A Carbon-aware Workload Dispatcher in Cloud Computing Systems

Abstract

The amount of carbon emission associated with the computational energy consumption in data centers significantly depends on the schedule of the workloads. Due to the inconsistent availability of renewable energy over time, in addition to the existence of various sources of power in grid regions, the carbon intensity of data centers changes over time and location. Thus, the placement and scheduling of flexible workloads, based on the carbon intensity of power sources in data centers, can massively decrease the carbon emission of computational energy consumption of data centers. In this paper, we address the problem of placement and scheduling of workloads over geographically distributed data centers.
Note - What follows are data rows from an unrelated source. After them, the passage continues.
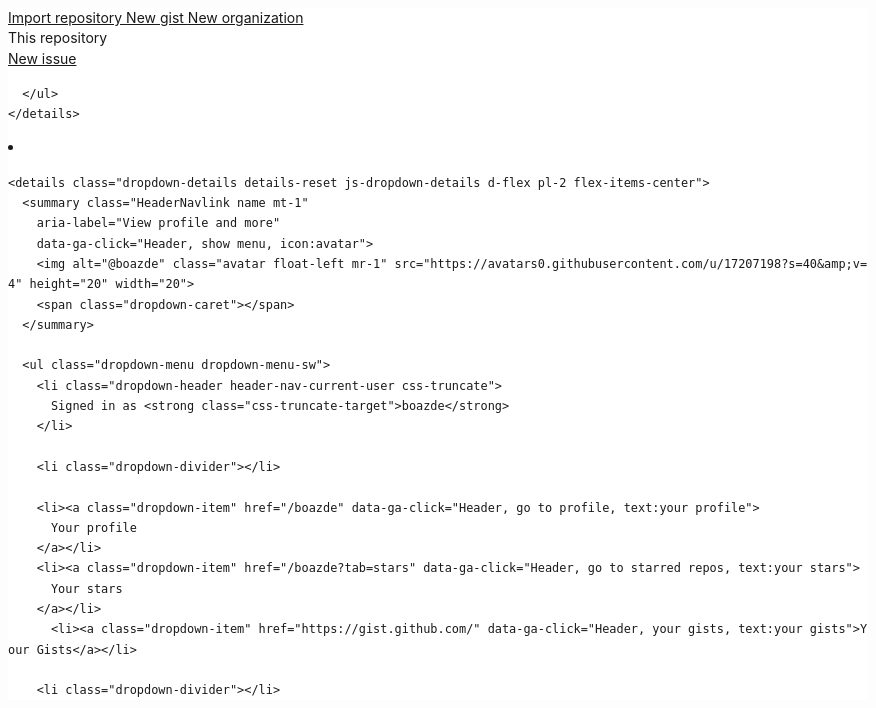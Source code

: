   <a class="dropdown-item" href="/new/import" data-ga-click="Header, import a repository">
    Import repository
  </a>

<a class="dropdown-item" href="https://gist.github.com/" data-ga-click="Header, create new gist">
  New gist
</a>

  <a class="dropdown-item" href="/organizations/new" data-ga-click="Header, create new organization">
    New organization
  </a>



  <div class="dropdown-divider"></div>
  <div class="dropdown-header">
    <span title="arsaboo/homeassistant-config">This repository</span>
  </div>
    <a class="dropdown-item" href="/arsaboo/homeassistant-config/issues/new" data-ga-click="Header, create new issue">
      New issue
    </a>

      </ul>
    </details>
  </li>

  <li class="dropdown js-menu-container">

    <details class="dropdown-details details-reset js-dropdown-details d-flex pl-2 flex-items-center">
      <summary class="HeaderNavlink name mt-1"
        aria-label="View profile and more"
        data-ga-click="Header, show menu, icon:avatar">
        <img alt="@boazde" class="avatar float-left mr-1" src="https://avatars0.githubusercontent.com/u/17207198?s=40&amp;v=4" height="20" width="20">
        <span class="dropdown-caret"></span>
      </summary>

      <ul class="dropdown-menu dropdown-menu-sw">
        <li class="dropdown-header header-nav-current-user css-truncate">
          Signed in as <strong class="css-truncate-target">boazde</strong>
        </li>

        <li class="dropdown-divider"></li>

        <li><a class="dropdown-item" href="/boazde" data-ga-click="Header, go to profile, text:your profile">
          Your profile
        </a></li>
        <li><a class="dropdown-item" href="/boazde?tab=stars" data-ga-click="Header, go to starred repos, text:your stars">
          Your stars
        </a></li>
          <li><a class="dropdown-item" href="https://gist.github.com/" data-ga-click="Header, your gists, text:your gists">Your Gists</a></li>

        <li class="dropdown-divider"></li>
We analyze the complexity of the problem and prove that it is NP-hard. We propose two carbon-aware workload scheduling and placement algorithms that take the variability of carbon intensity of the power sources of the data centers, as well as their computational resource availability, into account when deciding about the placement and scheduling of the workloads. The first is a randomized rounding approximation algorithm that solves the problem in polynomial time and provides solutions that are guaranteed to be within a given distance from the optimal solution. The second is a sample-based algorithm that improves the solutions obtained by the randomized rounding approximation algorithm. We conduct an extensive experimental analysis to evaluate the performance of the algorithms using real-world data.